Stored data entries
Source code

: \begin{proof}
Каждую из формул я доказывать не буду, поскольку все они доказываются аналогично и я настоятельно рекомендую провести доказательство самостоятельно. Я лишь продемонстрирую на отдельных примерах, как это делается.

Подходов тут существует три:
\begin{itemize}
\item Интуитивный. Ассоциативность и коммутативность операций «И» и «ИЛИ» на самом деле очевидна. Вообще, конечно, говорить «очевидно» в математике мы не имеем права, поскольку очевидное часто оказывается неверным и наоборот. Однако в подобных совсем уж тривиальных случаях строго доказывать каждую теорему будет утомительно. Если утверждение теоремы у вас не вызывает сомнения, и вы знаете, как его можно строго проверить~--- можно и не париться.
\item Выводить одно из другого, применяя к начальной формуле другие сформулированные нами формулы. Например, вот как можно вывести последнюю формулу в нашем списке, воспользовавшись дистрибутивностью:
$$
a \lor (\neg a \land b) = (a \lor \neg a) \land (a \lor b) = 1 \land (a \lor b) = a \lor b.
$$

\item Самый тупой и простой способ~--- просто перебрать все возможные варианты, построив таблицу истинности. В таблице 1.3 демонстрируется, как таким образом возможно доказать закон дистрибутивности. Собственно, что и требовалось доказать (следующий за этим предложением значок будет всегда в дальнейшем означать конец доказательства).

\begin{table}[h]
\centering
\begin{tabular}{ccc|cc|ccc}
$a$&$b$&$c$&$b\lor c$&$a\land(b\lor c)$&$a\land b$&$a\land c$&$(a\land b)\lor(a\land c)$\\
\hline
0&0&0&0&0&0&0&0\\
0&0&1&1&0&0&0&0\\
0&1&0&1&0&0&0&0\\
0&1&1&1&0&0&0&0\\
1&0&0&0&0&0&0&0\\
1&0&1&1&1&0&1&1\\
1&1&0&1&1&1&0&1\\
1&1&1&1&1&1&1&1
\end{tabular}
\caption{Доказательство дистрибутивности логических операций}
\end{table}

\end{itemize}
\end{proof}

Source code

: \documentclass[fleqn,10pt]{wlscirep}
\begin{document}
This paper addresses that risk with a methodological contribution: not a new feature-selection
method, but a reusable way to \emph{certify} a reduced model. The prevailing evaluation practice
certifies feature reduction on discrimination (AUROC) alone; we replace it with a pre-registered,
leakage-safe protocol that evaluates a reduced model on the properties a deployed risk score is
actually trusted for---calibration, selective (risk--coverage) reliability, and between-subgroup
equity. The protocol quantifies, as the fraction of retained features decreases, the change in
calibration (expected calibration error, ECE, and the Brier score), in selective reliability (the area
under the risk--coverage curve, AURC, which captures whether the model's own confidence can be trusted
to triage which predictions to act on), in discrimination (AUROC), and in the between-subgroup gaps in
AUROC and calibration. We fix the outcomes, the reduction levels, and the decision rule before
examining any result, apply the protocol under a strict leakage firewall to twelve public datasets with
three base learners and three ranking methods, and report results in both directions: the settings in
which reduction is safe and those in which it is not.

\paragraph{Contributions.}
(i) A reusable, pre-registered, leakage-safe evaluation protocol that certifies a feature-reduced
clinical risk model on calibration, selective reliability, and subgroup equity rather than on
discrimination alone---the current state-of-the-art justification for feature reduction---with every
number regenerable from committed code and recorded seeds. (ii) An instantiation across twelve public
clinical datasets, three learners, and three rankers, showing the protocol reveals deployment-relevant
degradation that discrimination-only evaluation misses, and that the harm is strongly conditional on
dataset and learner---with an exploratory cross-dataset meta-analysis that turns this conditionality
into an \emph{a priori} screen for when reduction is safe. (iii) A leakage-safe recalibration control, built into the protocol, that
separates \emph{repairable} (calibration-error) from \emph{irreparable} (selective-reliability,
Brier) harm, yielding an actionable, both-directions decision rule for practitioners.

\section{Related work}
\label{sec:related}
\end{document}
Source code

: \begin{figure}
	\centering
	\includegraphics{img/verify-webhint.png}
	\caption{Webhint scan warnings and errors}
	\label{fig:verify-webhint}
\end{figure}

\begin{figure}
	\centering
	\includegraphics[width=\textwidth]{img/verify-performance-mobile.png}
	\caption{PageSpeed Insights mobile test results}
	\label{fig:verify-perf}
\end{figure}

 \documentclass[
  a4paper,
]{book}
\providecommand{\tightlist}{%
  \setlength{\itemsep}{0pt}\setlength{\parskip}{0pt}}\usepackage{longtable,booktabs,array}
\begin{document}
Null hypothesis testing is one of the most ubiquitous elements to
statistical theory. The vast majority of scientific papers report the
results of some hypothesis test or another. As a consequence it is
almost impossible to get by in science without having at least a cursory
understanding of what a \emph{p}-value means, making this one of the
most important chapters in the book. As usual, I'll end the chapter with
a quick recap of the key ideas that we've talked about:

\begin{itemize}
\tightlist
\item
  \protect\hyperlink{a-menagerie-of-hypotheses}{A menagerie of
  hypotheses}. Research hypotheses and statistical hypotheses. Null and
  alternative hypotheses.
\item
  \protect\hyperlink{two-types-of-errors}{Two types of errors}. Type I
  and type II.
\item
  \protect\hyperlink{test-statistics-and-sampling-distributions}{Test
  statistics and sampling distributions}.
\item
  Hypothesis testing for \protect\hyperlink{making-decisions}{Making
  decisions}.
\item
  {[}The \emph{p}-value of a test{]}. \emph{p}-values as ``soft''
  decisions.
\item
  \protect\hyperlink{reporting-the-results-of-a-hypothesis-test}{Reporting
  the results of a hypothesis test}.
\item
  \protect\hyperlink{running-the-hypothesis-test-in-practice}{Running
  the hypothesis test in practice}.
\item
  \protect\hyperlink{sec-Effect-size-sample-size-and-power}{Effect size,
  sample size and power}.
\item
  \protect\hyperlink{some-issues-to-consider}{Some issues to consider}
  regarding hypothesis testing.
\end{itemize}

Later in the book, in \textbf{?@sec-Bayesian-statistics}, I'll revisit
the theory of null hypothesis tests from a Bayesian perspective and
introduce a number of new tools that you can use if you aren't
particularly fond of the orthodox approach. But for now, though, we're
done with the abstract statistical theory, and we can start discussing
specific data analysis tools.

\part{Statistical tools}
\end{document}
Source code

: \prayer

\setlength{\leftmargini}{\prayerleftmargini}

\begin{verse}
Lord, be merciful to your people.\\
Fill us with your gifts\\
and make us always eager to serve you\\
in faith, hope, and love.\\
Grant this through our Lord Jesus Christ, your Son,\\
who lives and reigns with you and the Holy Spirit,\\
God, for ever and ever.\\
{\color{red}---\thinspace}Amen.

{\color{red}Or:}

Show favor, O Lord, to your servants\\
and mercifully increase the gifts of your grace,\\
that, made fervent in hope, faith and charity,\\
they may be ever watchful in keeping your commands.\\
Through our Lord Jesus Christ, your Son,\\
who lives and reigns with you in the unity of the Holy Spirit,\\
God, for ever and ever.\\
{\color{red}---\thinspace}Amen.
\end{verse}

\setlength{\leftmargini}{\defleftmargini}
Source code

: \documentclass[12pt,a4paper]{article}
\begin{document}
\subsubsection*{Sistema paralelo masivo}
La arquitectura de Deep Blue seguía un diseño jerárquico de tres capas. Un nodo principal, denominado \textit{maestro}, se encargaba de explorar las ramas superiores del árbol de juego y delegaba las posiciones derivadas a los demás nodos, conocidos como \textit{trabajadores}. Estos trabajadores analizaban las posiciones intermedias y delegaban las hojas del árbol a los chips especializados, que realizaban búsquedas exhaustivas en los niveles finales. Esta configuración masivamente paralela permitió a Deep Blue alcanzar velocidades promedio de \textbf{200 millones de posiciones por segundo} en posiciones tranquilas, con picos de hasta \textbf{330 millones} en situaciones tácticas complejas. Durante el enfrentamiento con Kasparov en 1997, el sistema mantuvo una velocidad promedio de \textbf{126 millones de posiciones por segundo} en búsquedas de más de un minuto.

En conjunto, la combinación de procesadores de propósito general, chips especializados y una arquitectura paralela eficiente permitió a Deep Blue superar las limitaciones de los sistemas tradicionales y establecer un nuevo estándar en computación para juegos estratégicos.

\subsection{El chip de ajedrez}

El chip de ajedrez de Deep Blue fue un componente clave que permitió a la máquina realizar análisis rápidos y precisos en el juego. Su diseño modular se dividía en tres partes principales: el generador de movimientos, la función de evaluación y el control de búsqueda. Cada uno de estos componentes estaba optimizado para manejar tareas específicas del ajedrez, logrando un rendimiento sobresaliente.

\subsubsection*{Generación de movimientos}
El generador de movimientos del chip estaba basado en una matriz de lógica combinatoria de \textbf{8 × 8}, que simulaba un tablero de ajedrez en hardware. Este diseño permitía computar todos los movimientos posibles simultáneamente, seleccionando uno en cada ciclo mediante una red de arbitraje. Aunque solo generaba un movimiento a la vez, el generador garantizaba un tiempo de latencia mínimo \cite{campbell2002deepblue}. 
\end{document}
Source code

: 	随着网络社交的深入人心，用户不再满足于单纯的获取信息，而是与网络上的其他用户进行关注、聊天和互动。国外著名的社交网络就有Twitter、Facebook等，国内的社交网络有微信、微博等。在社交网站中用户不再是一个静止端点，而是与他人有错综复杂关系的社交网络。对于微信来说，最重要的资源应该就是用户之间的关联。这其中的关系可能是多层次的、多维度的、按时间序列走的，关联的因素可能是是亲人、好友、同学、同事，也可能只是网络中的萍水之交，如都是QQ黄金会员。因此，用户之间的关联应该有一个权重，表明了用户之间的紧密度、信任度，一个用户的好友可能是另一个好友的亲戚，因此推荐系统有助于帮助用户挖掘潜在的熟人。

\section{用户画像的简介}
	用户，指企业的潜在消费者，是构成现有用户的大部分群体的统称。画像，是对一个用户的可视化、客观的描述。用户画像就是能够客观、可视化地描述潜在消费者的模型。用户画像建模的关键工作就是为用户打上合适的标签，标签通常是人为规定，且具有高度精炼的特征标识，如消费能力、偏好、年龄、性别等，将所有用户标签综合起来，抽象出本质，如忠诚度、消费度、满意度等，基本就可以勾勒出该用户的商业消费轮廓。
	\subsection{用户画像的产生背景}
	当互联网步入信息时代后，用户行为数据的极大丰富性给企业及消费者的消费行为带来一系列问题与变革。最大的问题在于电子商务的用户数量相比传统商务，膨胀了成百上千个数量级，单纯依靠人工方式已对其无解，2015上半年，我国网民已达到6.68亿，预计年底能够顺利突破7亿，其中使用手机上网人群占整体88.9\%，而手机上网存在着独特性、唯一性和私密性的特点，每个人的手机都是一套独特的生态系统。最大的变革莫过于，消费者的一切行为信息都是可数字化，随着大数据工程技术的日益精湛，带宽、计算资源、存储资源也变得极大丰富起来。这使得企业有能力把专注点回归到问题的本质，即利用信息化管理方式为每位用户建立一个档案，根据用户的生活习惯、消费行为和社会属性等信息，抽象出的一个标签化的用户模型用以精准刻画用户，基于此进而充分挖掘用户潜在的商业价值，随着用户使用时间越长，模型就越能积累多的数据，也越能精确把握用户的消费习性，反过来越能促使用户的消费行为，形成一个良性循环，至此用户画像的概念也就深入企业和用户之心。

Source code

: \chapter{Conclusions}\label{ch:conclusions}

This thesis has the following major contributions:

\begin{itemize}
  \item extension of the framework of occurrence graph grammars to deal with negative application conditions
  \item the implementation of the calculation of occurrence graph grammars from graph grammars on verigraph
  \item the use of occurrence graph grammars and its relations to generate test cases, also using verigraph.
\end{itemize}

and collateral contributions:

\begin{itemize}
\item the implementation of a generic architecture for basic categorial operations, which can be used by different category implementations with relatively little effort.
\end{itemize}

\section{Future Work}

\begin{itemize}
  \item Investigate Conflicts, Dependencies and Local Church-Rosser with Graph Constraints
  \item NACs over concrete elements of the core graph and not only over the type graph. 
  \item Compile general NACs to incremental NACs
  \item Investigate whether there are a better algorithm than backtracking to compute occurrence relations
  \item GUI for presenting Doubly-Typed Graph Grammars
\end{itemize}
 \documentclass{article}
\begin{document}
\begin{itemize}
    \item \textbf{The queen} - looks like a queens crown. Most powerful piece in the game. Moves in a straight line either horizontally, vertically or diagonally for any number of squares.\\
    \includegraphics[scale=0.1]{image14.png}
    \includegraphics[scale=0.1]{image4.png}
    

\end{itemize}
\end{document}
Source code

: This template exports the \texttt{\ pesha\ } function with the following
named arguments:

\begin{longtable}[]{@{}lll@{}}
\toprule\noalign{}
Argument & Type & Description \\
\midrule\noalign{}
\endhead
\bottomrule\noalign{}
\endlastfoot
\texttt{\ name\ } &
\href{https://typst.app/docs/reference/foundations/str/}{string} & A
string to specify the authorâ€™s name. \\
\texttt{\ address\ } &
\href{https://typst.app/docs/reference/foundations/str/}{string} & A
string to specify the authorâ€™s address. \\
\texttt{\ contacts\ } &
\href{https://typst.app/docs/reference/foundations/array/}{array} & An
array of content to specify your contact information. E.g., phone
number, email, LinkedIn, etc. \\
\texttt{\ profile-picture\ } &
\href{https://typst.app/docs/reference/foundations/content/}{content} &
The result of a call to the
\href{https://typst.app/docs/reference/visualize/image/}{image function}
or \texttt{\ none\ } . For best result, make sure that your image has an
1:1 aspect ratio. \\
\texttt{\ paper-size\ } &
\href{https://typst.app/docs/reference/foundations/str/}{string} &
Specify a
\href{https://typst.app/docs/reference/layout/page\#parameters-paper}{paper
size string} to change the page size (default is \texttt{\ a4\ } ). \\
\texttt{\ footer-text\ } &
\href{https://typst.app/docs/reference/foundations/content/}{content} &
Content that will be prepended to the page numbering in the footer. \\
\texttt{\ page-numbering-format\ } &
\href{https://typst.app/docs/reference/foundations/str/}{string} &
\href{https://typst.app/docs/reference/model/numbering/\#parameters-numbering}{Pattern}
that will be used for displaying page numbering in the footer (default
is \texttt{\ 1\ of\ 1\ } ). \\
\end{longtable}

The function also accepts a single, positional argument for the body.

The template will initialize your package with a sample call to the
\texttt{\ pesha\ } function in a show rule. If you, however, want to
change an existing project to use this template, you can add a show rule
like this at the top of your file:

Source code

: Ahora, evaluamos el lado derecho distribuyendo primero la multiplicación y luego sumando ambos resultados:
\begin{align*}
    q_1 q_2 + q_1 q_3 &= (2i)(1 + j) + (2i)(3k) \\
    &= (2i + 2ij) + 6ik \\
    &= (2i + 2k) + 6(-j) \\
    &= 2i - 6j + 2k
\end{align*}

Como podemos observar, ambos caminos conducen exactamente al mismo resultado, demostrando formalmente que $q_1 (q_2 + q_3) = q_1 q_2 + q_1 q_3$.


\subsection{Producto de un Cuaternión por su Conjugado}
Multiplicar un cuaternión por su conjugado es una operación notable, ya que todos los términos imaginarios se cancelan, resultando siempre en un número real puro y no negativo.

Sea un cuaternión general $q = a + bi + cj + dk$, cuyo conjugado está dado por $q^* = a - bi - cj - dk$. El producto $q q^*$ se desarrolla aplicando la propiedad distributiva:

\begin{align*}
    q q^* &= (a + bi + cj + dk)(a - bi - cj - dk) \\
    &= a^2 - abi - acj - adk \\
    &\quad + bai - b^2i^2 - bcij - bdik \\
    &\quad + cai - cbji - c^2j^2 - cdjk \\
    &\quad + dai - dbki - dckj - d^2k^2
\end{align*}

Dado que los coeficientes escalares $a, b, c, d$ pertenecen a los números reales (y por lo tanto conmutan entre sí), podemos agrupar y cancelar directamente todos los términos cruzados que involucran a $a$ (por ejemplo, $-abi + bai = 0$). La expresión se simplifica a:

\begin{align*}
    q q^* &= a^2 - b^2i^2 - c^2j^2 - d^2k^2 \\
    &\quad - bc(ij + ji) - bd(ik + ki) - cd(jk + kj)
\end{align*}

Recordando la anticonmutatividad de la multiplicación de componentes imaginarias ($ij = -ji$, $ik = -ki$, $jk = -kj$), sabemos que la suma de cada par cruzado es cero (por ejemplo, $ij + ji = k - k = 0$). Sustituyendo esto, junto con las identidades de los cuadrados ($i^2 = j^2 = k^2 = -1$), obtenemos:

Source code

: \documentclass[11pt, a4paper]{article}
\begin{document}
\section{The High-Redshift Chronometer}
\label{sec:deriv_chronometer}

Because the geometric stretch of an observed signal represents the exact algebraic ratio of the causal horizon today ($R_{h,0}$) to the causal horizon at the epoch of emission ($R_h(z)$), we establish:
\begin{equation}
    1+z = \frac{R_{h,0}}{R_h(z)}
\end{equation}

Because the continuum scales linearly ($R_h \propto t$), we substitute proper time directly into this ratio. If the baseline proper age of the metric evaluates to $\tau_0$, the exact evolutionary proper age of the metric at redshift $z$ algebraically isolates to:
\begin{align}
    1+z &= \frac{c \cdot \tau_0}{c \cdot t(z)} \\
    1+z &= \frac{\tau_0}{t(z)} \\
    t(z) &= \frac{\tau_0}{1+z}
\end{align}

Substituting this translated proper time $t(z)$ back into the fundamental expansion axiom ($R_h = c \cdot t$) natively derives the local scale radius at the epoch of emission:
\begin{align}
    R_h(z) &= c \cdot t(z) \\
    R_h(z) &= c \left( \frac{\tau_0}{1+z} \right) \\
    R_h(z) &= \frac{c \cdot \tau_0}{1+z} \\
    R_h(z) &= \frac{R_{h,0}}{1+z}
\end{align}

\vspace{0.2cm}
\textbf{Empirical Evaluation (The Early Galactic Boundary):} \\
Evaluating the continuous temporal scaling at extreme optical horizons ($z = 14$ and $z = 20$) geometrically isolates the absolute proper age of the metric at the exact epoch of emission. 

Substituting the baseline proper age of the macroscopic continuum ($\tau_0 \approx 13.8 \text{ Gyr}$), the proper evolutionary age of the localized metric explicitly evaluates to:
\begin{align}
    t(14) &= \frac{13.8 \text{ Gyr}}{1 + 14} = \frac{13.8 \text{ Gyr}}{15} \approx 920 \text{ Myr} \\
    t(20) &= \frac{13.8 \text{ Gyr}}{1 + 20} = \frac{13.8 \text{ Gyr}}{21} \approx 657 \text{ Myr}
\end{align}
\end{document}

WHAT IS BEING ASKED: Your answer should be each line from the entries that includes the string "distributions".

ANSWER TO THE PROBLEM:
  \protect\hyperlink{test-statistics-and-sampling-distributions}{Test
  statistics and sampling distributions}.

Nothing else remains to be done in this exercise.